-21 Qui tourne en rond ?

Par Sandrine Nicourd

Pendant 100nuits, chaque semaine, un sociologue propose un contrepoint à un film de 100jours. Cette semaine, +74 d’Adèle Mees-Baumann

La nuit, une fête foraine, puis les images « embarquées » dans une attraction à sensations fortes aux lumières étincelantes. Ce film (Adèle Mees-Baumann, 100 jours, + 74) se termine sur un autre manège, sur une autre façon de tourner en rond : des poneys tirés par un homme, seul, triste. Ce manège, d’un autre temps, ferme, faute de « client » alors que le premier continue à transporter ses voyageurs pour de nouveaux … tours accompagnés de cris, toujours les mêmes.

De ces images émerge le contraste : l’agitation de la modernité technique des manèges « à sensations » et la lenteur des pas des poneys tirés par un homme.

Deux mondes qui tournent en rond ; le monde de la technologie et le monde sans technologie, le monde électrique, électronique et le monde manuel, mécanique ; un monde sans visage d’un côté et un monde avec le seul regard d’un homme qui attend dans le vide, comme s’il était lui-même enchaîné à un mouvement perpétuel, répétitif presqu’aliénant.

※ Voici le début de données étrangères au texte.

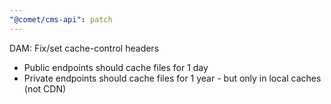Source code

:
 ```yaml
---
"@comet/cms-api": patch
---
```


DAM: Fix/set cache-control headers

-   Public endpoints should cache files for 1 day
-   Private endpoints should cache files for 1 year - but only in local caches (not CDN)
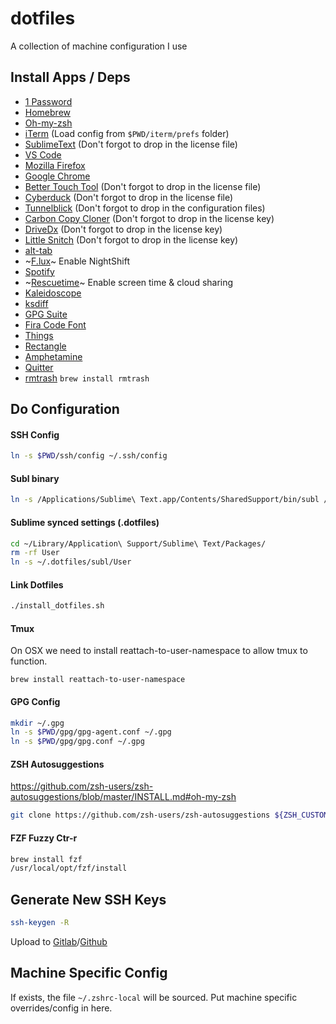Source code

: # dotfiles
A collection of machine configuration I use

## Install Apps / Deps
 - [1 Password](https://agilebits.com/downloads)
 - [Homebrew](https://brew.sh/)
 - [Oh-my-zsh](https://github.com/robbyrussell/oh-my-zsh#getting-started)
 - [iTerm](https://www.iterm2.com/downloads.html) (Load config from `$PWD/iterm/prefs` folder)
 - [SublimeText](https://www.sublimetext.com/) (Don't forgot to drop in the license file)
 - [VS Code](https://code.visualstudio.com/)
 - [Mozilla Firefox](https://www.mozilla.org/en-US/firefox/new/)
 - [Google Chrome](https://www.google.com.au/chrome/browser/desktop/)
 - [Better Touch Tool](https://www.boastr.net/downloads/) (Don't forgot to drop in the license file)
 - [Cyberduck](https://cyberduck.io/?l=en) (Don't forgot to drop in the license file)
 - [Tunnelblick](https://tunnelblick.net/downloads.html) (Don't forgot to drop in the configuration files)
 - [Carbon Copy Cloner](https://bombich.com/download) (Don't forgot to drop in the license key)
 - [DriveDx](http://binaryfruit.com/download/drivedx/mac/1?ref=LicenseEmail) (Don't forgot to drop in the license key)
 - [Little Snitch](https://www.obdev.at/products/littlesnitch/download.html) (Don't forgot to drop in the license key)
 - [alt-tab](https://alt-tab-macos.netlify.app/)
 - ~[F.lux](https://justgetflux.com/)~ Enable NightShift
 - [Spotify](https://www.spotify.com/au/download/mac/)
 - ~[Rescuetime](https://www.rescuetime.com/download)~ Enable screen time & cloud sharing
 - [Kaleidoscope](https://itunes.apple.com/au/app/kaleidoscope/id587512244?mt=12)
 - [ksdiff](http://www.kaleidoscopeapp.com/ksdiff2)
 - [GPG Suite](https://gpgtools.org/)
 - [Fira Code Font](https://github.com/tonsky/FiraCode)
 - [Things](https://itunes.apple.com/au/app/things-3/id904280696?mt=12)
 - [Rectangle](https://rectangleapp.com/)
 - [Amphetamine](https://itunes.apple.com/au/app/amphetamine/id937984704?mt=12)
 - [Quitter](https://marco.org/apps)
 - [rmtrash](https://github.com/PhrozenByte/rmtrash) `brew install rmtrash`

## Do Configuration

#### SSH Config
```sh
ln -s $PWD/ssh/config ~/.ssh/config
```

#### Subl binary
```sh
ln -s /Applications/Sublime\ Text.app/Contents/SharedSupport/bin/subl /usr/local/bin/subl
```

#### Sublime synced settings (.dotfiles)
```sh
cd ~/Library/Application\ Support/Sublime\ Text/Packages/
rm -rf User
ln -s ~/.dotfiles/subl/User
```

#### Link Dotfiles
```sh
./install_dotfiles.sh
```

#### Tmux

On OSX we need to install reattach-to-user-namespace to allow tmux to function.

```
brew install reattach-to-user-namespace
```

#### GPG Config
```sh
mkdir ~/.gpg
ln -s $PWD/gpg/gpg-agent.conf ~/.gpg
ln -s $PWD/gpg/gpg.conf ~/.gpg
```

#### ZSH Autosuggestions

https://github.com/zsh-users/zsh-autosuggestions/blob/master/INSTALL.md#oh-my-zsh

```sh
git clone https://github.com/zsh-users/zsh-autosuggestions ${ZSH_CUSTOM:-~/.oh-my-zsh/custom}/plugins/zsh-autosuggestions
```

#### FZF Fuzzy Ctr-r
```sh
brew install fzf
/usr/local/opt/fzf/install
```

## Generate New SSH Keys
```sh
ssh-keygen -R
```

Upload to [Gitlab](https://gitlab.com/profile/keys)/[Github](https://github.com/settings/keys)

## Machine Specific Config

If exists, the file `~/.zshrc-local` will be sourced. Put machine specific overrides/config in here.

Ces deux mondes apparaissent-ils dans la campagne présidentielle ? Les lumières et les sensations fortes de certains rassemblements politiques, shows modernes produisent des discours qui tournent souvent en rond. Ces spectacles politiques portés par les partisans, militants, électeurs avec plus ou moins d’émotions ne laissent-ils pas de côté ces multiples vies quotidiennes sans échappée ? Des hommes et des femmes qui n’ont pas le choix mais qui doivent « tourner » avec des moyens rudimentaires et qui doivent attendre, parfois dans le désespoir ou l’isolement. Sociétés à plusieurs vitesses qui ne se rencontrent pas ; l’une s’éteint quand l’autre continue de tourner dans les cris de peurs, elles aussi encadrées par les dispositifs technologiques. Chaque cri, artificiellement cathartique, arrive au moment attendu, prévu par l’attraction, par le spectacle. N’y a-t-il pas d’autres espaces pour crier ? Pour faire entendre des voix mais surtout pour leur donner sens ?

Deux mondes dans la même fête foraine, à l’image du film qui se déroule à Liège mais qui pourrait être partout dans les sociétés occidentales. Forme caricaturale d’une mondialisation culturelle populaire. Nous sommes bien loin des formes originelles des fêtes populaires, des foires aux théâtres ambulants, des arts de la pantomime comme nous le montrait Marcel Carné dans « Les enfants du paradis », loin des saltimbanques créatifs de la commedia dell’ arte, des spectacles colorées par des mots et de jeux de scènes. Tristes consommations culturelles ?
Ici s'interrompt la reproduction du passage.